- _DIRECTIONS FOR THIS TASK_: From the records below, determine the number of lines containing "html". Output that number alone.
= Beginning of Section =
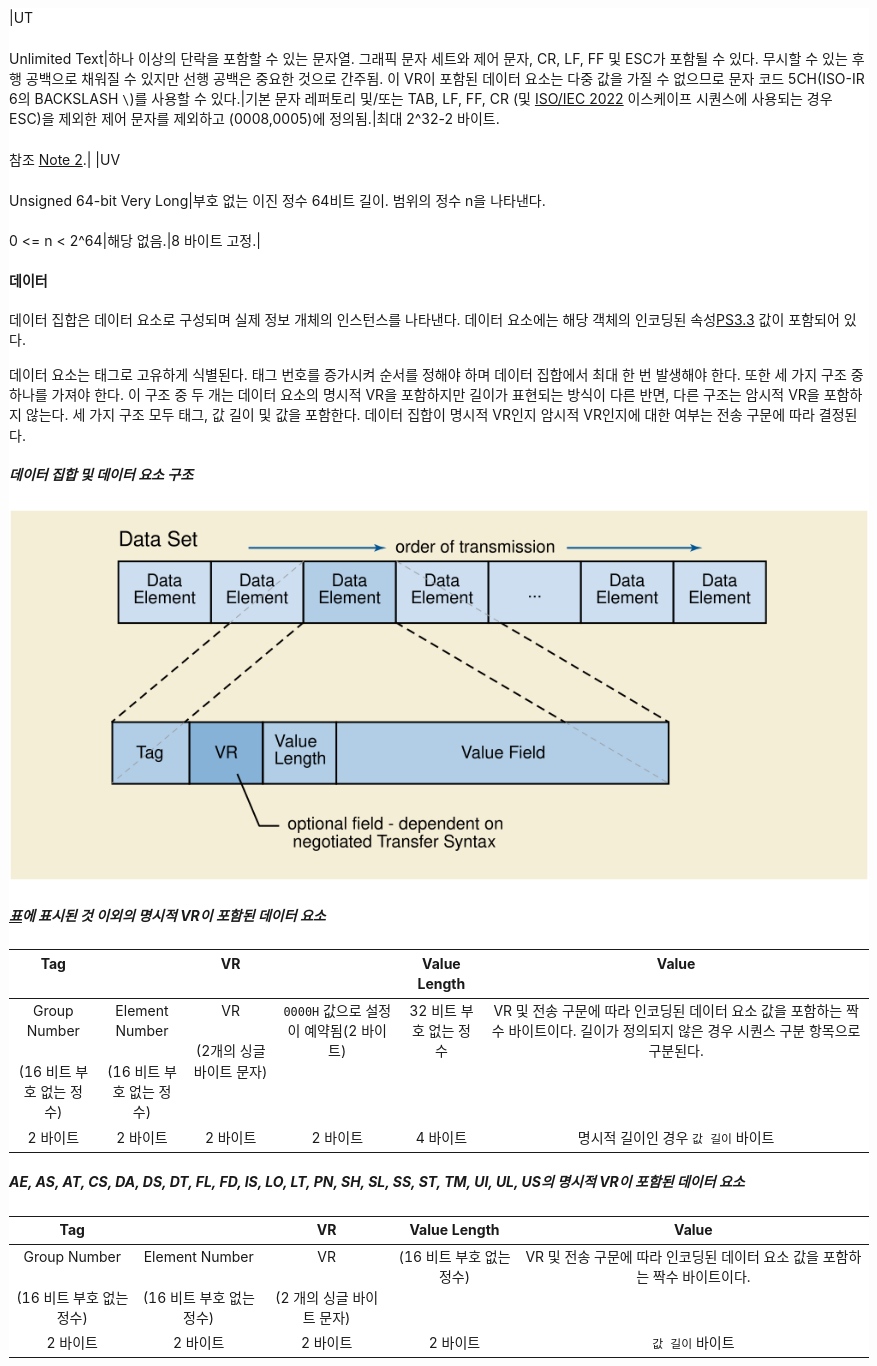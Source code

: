 |UT<br><br>Unlimited Text|하나 이상의 단락을 포함할 수 있는 문자열. 그래픽 문자 세트와 제어 문자, CR, LF, FF 및 ESC가 포함될 수 있다. 무시할 수 있는 후행 공백으로 채워질 수 있지만 선행 공백은 중요한 것으로 간주됨. 이 VR이 포함된 데이터 요소는 다중 값을 가질 수 없으므로 문자 코드 5CH(ISO-IR 6의 BACKSLASH `\`)를 사용할 수 있다.|기본 문자 레퍼토리 및/또는 TAB, LF, FF, CR (및 [ISO/IEC 2022](https://dicom.nema.org/medical/dicom/current/output/html/part05.html#biblio_ISOIEC2022 "Information technology - Character code structure and extension techniques") 이스케이프 시퀀스에 사용되는 경우 ESC)을 제외한 제어 문자를 제외하고 (0008,0005)에 정의됨.|최대 2^32-2 바이트.<br><br>참조 [Note 2](https://dicom.nema.org/medical/dicom/current/output/html/part05.html#note_6.2-3-2).|
|UV<br><br>Unsigned 64-bit Very Long|부호 없는 이진 정수 64비트 길이. 범위의 정수 n을 나타낸다.<br><br>0 <= n < 2^64|해당 없음.|8 바이트 고정.|

#### 데이터

데이터 집합은 데이터 요소로 구성되며 실제 정보 개체의 인스턴스를 나타낸다. 데이터 요소에는 해당 객체의 인코딩된 속성[PS3.3](https://dicom.nema.org/medical/dicom/current/output/html/part03.html#PS3.3) 값이 포함되어 있다.

데이터 요소는 태그로 고유하게 식별된다. 태그 번호를 증가시켜 순서를 정해야 하며 데이터 집합에서 최대 한 번 발생해야 한다. 또한 세 가지 구조 중 하나를 가져야 한다. 이 구조 중 두 개는 데이터 요소의 명시적 VR을 포함하지만 길이가 표현되는 방식이 다른 반면, 다른 구조는 암시적 VR을 포함하지 않는다. 세 가지 구조 모두 태그, 값 길이 및 값을 포함한다. 데이터 집합이 명시적 VR인지 암시적 VR인지에 대한 여부는 전송 구문에 따라 결정된다.

##### 데이터 집합 및 데이터 요소 구조

![](/assets/images/20230920/1.svg)

##### [표](#vrvalue-representations)에 표시된 것 이외의 명시적 VR이 포함된 데이터 요소

|**Tag**|   |**VR**|   |**Value Length**|**Value**|
|:-:|:-:|:-:|:-:|:-:|:-:|
|Group Number<br><br>(16 비트 부호 없는 정수)|Element Number<br><br>(16 비트 부호 없는 정수)|VR<br><br>(2개의 싱글 바이트 문자)|`0000H` 값으로 설정이 예약됨(2 바이트)|32 비트 부호 없는 정수|VR 및 전송 구문에 따라 인코딩된 데이터 요소 값을 포함하는 짝수 바이트이다. 길이가 정의되지 않은 경우 시퀀스 구분 항목으로 구분된다.|
|2 바이트|2 바이트|2 바이트|2 바이트|4 바이트|명시적 길이인 경우 `값 길이` 바이트|

##### AE, AS, AT, CS, DA, DS, DT, FL, FD, IS, LO, LT, PN, SH, SL, SS, ST, TM, UI, UL, US의 명시적 VR이 포함된 데이터 요소

|**Tag**|   |**VR**|**Value Length**|**Value**|
|:-:|:-:|:-:|:-:|:-:|
|Group Number<br><br>(16 비트 부호 없는 정수)|Element Number<br><br>(16 비트 부호 없는 정수)|VR<br><br>(2 개의 싱글 바이트 문자)|(16 비트 부호 없는 정수)|VR 및 전송 구문에 따라 인코딩된 데이터 요소 값을 포함하는 짝수 바이트이다.|
|2 바이트|2 바이트|2 바이트|2 바이트|`값 길이` 바이트|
= End of Section =
- _RESULT FOR THIS EXERCISE_: 2